_What you are asked to do:_ Please copy out every line in the entries that includes the word "will".

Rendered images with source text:
== Segment start ==
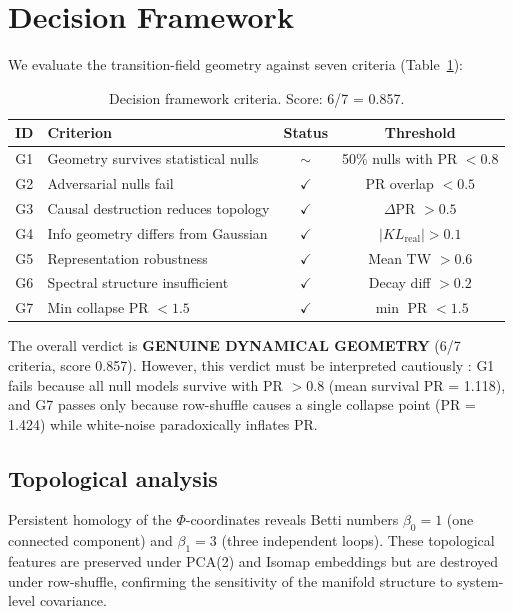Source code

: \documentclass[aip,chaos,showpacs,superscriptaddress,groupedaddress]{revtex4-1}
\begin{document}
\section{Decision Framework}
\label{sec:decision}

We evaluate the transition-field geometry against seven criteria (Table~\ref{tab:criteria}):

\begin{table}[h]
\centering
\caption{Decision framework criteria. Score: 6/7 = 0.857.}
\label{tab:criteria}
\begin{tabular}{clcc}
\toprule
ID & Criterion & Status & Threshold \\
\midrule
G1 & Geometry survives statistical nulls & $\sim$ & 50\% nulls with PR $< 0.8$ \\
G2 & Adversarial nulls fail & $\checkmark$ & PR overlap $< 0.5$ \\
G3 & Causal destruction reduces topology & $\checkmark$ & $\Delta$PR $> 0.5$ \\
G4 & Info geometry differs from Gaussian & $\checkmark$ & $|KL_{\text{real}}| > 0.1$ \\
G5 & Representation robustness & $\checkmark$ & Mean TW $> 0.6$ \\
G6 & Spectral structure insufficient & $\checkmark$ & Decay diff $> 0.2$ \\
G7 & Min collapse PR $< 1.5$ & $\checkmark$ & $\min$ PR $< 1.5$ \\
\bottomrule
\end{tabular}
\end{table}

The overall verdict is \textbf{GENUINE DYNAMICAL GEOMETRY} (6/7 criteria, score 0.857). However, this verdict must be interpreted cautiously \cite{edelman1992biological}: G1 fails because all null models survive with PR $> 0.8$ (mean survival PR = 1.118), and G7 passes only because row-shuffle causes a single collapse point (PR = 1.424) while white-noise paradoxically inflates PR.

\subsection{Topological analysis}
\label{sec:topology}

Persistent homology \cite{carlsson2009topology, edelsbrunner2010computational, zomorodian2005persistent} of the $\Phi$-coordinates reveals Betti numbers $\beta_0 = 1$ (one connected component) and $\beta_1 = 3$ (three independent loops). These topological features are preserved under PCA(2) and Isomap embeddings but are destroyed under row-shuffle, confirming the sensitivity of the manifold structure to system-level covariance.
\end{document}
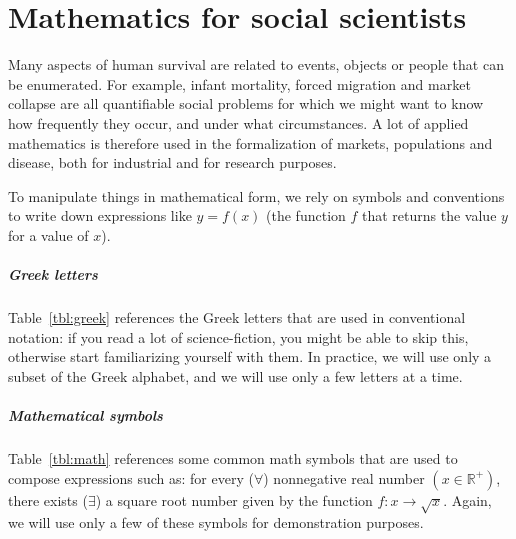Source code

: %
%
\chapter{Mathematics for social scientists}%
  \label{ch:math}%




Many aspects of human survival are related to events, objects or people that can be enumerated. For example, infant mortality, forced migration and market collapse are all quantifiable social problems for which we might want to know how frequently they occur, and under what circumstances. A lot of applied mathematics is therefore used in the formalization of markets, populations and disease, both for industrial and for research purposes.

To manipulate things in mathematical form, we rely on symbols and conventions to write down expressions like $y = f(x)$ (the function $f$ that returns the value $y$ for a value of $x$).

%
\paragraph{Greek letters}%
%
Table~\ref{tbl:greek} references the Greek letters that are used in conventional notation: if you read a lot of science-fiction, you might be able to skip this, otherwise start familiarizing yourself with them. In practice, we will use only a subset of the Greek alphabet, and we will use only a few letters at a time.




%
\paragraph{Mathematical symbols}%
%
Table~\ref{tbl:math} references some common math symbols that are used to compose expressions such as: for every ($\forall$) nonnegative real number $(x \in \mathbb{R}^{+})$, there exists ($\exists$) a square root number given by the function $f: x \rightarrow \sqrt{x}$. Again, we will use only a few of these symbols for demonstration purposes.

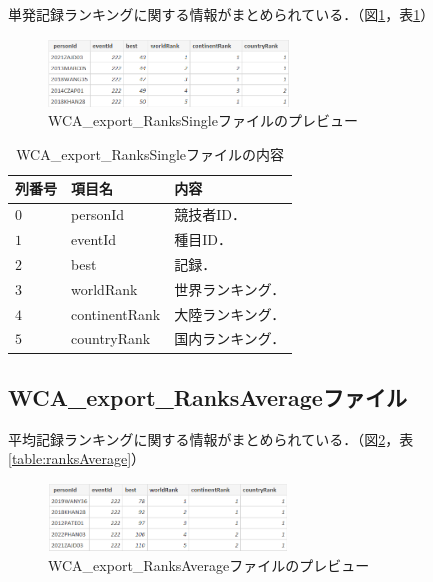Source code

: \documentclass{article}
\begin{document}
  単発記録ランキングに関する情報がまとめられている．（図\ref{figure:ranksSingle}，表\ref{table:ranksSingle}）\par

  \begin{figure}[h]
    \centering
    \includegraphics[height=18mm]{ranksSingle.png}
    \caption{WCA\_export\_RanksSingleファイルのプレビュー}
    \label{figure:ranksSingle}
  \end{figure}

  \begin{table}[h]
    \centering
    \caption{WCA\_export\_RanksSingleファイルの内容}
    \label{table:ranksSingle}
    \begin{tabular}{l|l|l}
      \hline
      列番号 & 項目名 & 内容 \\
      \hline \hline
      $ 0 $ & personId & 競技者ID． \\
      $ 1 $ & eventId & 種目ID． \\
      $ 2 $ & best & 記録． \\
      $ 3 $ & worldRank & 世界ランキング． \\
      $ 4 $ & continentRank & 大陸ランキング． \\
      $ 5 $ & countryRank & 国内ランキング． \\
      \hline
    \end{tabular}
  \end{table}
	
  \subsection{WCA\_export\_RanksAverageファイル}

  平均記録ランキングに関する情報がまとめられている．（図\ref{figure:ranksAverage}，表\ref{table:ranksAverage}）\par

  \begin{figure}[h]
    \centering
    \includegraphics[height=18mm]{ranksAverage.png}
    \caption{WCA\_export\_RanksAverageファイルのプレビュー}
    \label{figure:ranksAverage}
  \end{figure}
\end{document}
== Segment end ==
_Output below:_
Table~\ref{tbl:greek} references the Greek letters that are used in conventional notation: if you read a lot of science-fiction, you might be able to skip this, otherwise start familiarizing yourself with them. In practice, we will use only a subset of the Greek alphabet, and we will use only a few letters at a time.
Table~\ref{tbl:math} references some common math symbols that are used to compose expressions such as: for every ($\forall$) nonnegative real number $(x \in \mathbb{R}^{+})$, there exists ($\exists$) a square root number given by the function $f: x \rightarrow \sqrt{x}$. Again, we will use only a few of these symbols for demonstration purposes.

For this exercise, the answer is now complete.